Despite his love of cars, he claims getting into automotive sales as a livelihood was an accident. Just out of the Navy, he took a job selling copier machines in Corpus Christi, where he has lived since he was 5 years old. His sales manager, who was supposed to be training him in the business at hand, was instead driving to car lots across South Texas looking for cars to buy and sell. The goal was to buy a car during the week to sell on the weekend.
“It just fell right into what I always wanted,” Hills said. “I just found some cars that I liked, and the next thing you knew, I was selling them. I bought cars I wanted to keep myself.”

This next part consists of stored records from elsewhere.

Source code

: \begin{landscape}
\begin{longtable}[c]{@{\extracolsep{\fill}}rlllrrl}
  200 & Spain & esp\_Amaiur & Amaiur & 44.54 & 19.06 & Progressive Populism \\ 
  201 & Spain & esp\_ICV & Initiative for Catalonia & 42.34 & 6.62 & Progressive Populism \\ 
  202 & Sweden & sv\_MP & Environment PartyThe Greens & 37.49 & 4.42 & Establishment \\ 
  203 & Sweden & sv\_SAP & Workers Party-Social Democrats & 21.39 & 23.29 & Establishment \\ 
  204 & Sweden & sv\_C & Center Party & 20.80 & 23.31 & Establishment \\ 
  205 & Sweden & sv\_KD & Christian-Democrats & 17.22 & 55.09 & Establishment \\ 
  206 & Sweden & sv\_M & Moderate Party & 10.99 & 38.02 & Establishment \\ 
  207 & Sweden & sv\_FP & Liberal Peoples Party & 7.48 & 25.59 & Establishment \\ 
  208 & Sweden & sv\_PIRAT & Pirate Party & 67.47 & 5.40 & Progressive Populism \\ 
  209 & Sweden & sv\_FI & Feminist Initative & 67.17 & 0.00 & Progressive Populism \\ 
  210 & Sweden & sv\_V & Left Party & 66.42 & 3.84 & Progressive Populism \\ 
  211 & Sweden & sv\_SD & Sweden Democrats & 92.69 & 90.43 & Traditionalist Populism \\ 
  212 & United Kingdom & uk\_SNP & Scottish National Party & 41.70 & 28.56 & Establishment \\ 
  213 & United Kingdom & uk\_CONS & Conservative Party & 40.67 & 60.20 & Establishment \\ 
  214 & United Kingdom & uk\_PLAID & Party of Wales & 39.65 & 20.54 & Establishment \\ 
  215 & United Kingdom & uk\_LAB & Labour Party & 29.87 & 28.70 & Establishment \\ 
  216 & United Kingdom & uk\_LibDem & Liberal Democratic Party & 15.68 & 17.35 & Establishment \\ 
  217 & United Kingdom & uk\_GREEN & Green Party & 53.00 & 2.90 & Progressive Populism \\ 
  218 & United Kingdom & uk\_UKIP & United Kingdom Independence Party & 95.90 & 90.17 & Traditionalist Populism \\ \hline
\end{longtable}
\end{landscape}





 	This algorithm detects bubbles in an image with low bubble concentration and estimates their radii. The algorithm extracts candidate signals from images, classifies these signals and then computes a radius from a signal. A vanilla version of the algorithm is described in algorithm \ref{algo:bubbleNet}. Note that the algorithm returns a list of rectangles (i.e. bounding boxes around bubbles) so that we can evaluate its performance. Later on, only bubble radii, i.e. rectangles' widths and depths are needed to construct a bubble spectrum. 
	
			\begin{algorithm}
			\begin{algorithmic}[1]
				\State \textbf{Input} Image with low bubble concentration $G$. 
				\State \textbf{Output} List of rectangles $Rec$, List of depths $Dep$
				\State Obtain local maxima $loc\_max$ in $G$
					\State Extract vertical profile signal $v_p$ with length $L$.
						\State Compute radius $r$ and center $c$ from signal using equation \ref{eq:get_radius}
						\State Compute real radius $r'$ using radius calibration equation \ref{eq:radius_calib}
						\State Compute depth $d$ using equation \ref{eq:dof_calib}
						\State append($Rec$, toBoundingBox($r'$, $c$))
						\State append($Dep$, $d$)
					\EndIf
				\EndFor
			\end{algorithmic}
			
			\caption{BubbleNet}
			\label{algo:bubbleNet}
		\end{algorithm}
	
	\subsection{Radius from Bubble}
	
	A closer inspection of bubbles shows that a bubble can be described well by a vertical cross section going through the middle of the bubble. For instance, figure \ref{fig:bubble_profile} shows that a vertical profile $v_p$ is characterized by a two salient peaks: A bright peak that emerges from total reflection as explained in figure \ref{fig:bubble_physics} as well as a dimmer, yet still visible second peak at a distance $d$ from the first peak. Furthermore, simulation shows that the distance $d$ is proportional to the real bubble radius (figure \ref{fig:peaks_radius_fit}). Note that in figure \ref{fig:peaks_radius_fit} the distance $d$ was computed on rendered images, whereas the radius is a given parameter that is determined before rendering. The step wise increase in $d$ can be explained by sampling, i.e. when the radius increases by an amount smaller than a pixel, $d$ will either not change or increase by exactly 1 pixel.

Which is how he and a partner started JC Classic Cars in 1971. Located on Leopard Street, the lot featured muscle cars, antiques and classics.
“I like older cars. Don’t ask me why,” he said, spreading out pages of photos showing the inventory on his first lot. “I had a partner, and we bought what we liked and we did our own work. We did everything. We did it all ourselves.”
Demands of the market and the need to make a living soon led him to stocking family cars, but he retained his habit of restoring each one to like-new condition before putting it on the lot for sale.
“We didn’t enjoy working on them so much, but they were fun to drive,” he said. “We never had to buy a car again for ourselves.”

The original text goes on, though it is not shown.